Subsets of A × B are ϕ {(1, 3)}, {(1, 4)}, {(2, 3)}, {(2, 4)}, {(1, 3) (1,4)}, {(1, 3), (2,3)}, {(1, 3), (2, 4)}, {(1, 4), (2, 3}, {(1, 4), (2,4)}, {(2,3), (2, 4)},{(1, 3), (1, 4), (2, 3)}, {(1, 3), (1, 4), (2, 4)}, {(1, 3), (2, 3), (2, 4)}, {(1, 4), (2, 1), (2, 4)}, {(1, 3) (1, 4), (2, 3), (2, 4)}.

Question 9.

Let A and B be two sets such that n(A) = 3, n(B) = 2. If (x, 1), (y, 2), (z, 1) are in A × B, find A and B, where x, y and z are distinct elements?

Solution:

Elements x, y, z ∈ A and so A = {x, y, z}.

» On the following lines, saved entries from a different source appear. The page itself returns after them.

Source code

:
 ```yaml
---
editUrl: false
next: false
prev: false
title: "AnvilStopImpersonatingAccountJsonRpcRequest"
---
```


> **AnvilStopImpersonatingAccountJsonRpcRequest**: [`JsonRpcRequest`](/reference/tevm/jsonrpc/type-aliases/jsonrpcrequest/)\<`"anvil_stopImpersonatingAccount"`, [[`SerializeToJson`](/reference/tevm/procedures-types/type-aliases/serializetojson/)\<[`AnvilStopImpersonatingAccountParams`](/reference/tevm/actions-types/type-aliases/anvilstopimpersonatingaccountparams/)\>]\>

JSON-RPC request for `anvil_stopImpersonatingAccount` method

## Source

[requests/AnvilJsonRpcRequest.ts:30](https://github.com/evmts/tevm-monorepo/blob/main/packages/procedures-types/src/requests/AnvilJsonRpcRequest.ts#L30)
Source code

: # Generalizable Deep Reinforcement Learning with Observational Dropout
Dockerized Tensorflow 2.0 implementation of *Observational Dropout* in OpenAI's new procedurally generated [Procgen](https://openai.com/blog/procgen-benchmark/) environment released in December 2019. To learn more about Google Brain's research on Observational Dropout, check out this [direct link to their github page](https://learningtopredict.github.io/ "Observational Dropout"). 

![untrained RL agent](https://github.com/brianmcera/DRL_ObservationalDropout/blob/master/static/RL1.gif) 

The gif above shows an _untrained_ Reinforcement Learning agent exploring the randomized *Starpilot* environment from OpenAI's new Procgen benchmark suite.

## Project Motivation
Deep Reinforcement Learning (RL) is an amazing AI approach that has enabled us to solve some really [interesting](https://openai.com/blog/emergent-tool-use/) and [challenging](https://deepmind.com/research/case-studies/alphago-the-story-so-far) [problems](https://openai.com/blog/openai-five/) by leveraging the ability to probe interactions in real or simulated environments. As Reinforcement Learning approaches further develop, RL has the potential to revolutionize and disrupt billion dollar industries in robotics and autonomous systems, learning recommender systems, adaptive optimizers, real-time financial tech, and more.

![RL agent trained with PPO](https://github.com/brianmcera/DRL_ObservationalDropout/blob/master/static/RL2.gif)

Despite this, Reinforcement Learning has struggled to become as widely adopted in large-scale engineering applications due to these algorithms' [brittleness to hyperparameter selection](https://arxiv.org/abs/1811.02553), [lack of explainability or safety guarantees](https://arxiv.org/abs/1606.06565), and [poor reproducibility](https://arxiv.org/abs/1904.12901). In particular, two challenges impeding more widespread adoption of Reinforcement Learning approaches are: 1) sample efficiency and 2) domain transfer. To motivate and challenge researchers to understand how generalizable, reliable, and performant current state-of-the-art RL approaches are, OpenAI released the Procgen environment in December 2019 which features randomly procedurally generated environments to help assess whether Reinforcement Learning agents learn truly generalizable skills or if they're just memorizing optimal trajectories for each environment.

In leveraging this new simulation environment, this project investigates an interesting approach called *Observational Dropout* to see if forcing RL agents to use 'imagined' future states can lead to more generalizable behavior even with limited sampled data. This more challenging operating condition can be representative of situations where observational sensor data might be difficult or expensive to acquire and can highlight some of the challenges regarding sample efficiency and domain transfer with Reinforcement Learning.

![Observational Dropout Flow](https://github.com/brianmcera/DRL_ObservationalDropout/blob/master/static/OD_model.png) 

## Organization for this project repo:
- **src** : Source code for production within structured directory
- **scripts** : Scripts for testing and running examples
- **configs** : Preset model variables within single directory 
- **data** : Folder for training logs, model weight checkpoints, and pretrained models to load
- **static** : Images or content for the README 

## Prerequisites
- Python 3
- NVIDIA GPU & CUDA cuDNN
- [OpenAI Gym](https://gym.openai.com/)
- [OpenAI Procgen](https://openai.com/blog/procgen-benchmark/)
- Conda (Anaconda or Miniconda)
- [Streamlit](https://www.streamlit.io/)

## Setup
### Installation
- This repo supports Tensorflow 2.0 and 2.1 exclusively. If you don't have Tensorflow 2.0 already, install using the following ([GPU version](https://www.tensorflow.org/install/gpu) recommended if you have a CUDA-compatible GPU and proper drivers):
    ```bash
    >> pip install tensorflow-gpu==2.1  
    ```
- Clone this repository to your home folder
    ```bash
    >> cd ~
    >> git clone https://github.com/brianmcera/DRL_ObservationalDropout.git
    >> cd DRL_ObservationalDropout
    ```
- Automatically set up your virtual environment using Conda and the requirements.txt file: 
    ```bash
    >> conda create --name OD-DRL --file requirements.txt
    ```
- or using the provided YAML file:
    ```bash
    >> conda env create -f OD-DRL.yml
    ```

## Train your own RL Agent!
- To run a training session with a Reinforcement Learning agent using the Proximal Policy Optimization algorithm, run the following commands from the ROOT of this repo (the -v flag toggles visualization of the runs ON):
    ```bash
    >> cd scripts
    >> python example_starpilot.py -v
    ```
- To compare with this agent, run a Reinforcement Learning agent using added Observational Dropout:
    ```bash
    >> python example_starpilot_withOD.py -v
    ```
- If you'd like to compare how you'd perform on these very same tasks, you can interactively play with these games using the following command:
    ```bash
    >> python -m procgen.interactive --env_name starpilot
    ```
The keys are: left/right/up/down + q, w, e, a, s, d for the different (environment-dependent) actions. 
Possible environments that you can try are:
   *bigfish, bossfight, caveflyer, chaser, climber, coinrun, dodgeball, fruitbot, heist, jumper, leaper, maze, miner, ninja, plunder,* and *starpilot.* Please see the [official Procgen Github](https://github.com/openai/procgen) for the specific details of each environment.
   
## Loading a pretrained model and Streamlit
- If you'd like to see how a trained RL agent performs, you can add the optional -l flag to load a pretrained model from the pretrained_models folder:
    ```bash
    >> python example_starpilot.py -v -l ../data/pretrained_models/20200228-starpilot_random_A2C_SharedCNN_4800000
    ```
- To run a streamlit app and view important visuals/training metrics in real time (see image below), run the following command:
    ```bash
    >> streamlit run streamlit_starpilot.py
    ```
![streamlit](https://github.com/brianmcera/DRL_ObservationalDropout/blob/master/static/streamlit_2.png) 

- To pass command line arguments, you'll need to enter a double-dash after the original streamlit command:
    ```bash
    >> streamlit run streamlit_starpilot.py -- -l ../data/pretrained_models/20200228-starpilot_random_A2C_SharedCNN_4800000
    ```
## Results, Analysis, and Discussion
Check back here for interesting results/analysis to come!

Elements 1, 2 ∈ B and so B = {1, 2}.

Question 10.

The cartesian product A × A has 9 elements among which are found (- 1, 0) and (0, 1). Find the set A and the remaining elements of A × A?

Solution:

(- 1, 0) ∈ A × A. Also, (0, 1) ∈ A × A

⇒ – 1, 0 ∈ A.

Further, (0, 1) ∈ A × A

⇒ 0, 1 ∈ A.

So, A = {- 1, 0, 1).

∴ A × A = {- 1, 0, 1} × {- 1, 0, 1}

= {(- 1, – 1), (- 1, 0), (-1, 1), (0, -1), (0, 0), (0, 1), (1, – 1), (1, 0), (1, 1) which includes (- 1, 0) and (0, 1) both.